Stabilization of interdomain interactions in G protein α subunits as a determinant of Gαi subtype signaling specificity

Highly homologous members of the G alpha i family, G alpha i1-3, have distinct tissue distributions and physiological functions, yet their biochemical and functional properties are very similar. We recently identified PDZ-RhoGEF (PRG) as a novel G alpha i1 effector that is poorly activated by G alpha i2. In a proteomic proximity labeling screen we observed a strong preference for G alpha i1 relative to G alpha i2 with respect to engagement of a broad range of potential targets. We investigated the mechanistic basis for this selectivity using PRG as a representative target. Substitution of either the helical domain (HD) from G alpha i1 into G alpha i2 or substitution of a single amino acid, A230 in G alpha i2 with the corresponding D in G alpha i1, largely rescues PRG activation and interactions with other potential G alpha i targets.
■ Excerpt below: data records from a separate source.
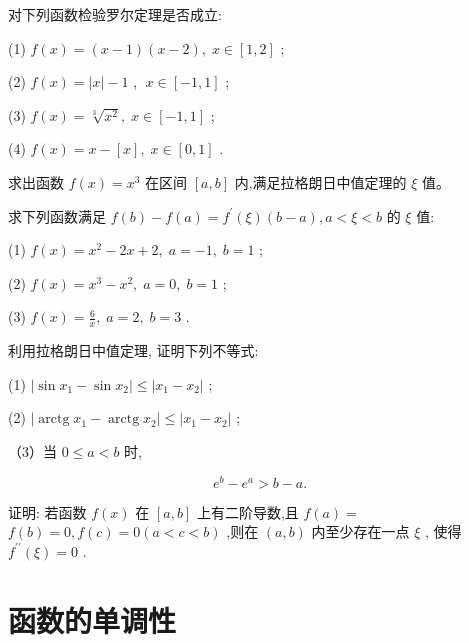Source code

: \documentclass[lang=cn,newtx,12pt,scheme=chinese]{elegantbook}
\begin{document}
\begin{problemset}[习 题 九]

\item 对下列函数检验罗尔定理是否成立:

(1) \(f\left( x\right) = \left( {x - 1}\right) \left( {x - 2}\right) ,\;x \in \left\lbrack {1,2}\right\rbrack\) ;

(2) \(f\left( x\right) = \left| x\right| - 1\) , \(\;x \in \left\lbrack {-1,1}\right\rbrack\) ;

(3) \(f\left( x\right) = \sqrt[3]{{x}^{2}},\;x \in \left\lbrack {-1,1}\right\rbrack\) ;

(4) \(f\left( x\right) = x - \left\lbrack x\right\rbrack ,\;x \in \left\lbrack {0,1}\right\rbrack\) .

\item 求出函数 \(f\left( x\right) = {x}^{3}\) 在区间 \(\left\lbrack {a,b}\right\rbrack\) 内,满足拉格朗日中值定理的 \(\xi\) 值。

\item 求下列函数满足 \(f\left( b\right) - f\left( a\right) = {f}^{\prime }\left( \xi \right) \left( {b - a}\right) ,a < \xi < b\) 的 \(\xi\) 值:

(1) \(f\left( x\right) = {x}^{2} - {2x} + 2,\;a = - 1,\;b = 1\) ;

(2) \(f\left( x\right) = {x}^{3} - {x}^{2},\;a = 0,\;b = 1\) ;

(3) \(f\left( x\right) = \frac{6}{x},\;a = 2,\;b = 3\) .

\item 利用拉格朗日中值定理, 证明下列不等式:

(1) \(\left| {\sin {x}_{1} - \sin {x}_{2}}\right| \leq \left| {{x}_{1} - {x}_{2}}\right|\) ;

(2) \(\left| {\operatorname{arctg}{x}_{1} - \operatorname{arctg}{x}_{2}}\right| \leq \left| {{x}_{1} - {x}_{2}}\right|\) ;

（3）当 \(0 \leq a < b\) 时,

\[
{e}^{b} - {e}^{a} > b - a.
\]

\item 证明: 若函数 \(f\left( x\right)\) 在 \(\left\lbrack {a,b}\right\rbrack\) 上有二阶导数,且 \(f\left( a\right) =\) \(f\left( b\right) = 0,f\left( c\right) = 0\left( {a < c < b}\right)\) ,则在 \(\left( {a,b}\right)\) 内至少存在一点 \(\xi\) , 使得 \({f}^{\prime \prime }\left( \xi \right) = 0\) .

\end{problemset}

\section{函数的单调性}
\end{document}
Molecular dynamics simulations combined with Bayesian network models revealed that in the GTP bound state, separation at the HDRas-like domain (RLD) interface is more pronounced in G alpha i2 than G alpha i1. Mutation of A230 to D in G alpha i2 stabilizes HD-RLD interactions via ionic interactions with R145 in the HD which in turn modify the conformation of Switch III. These data support a model where D229 in G alpha i1 interacts with R144 and stabilizes a network of interactions between HD and RLD to promote protein target recognition. The corresponding A230 in G alpha i2 is unable to stabilize this network leading to an overall lower efficacy with respect to target interactions. This study reveals distinct mechanistic properties that could underly differential biological and physiological consequences of activation of G alpha i1 or G alpha i2 by G protein-coupled receptors.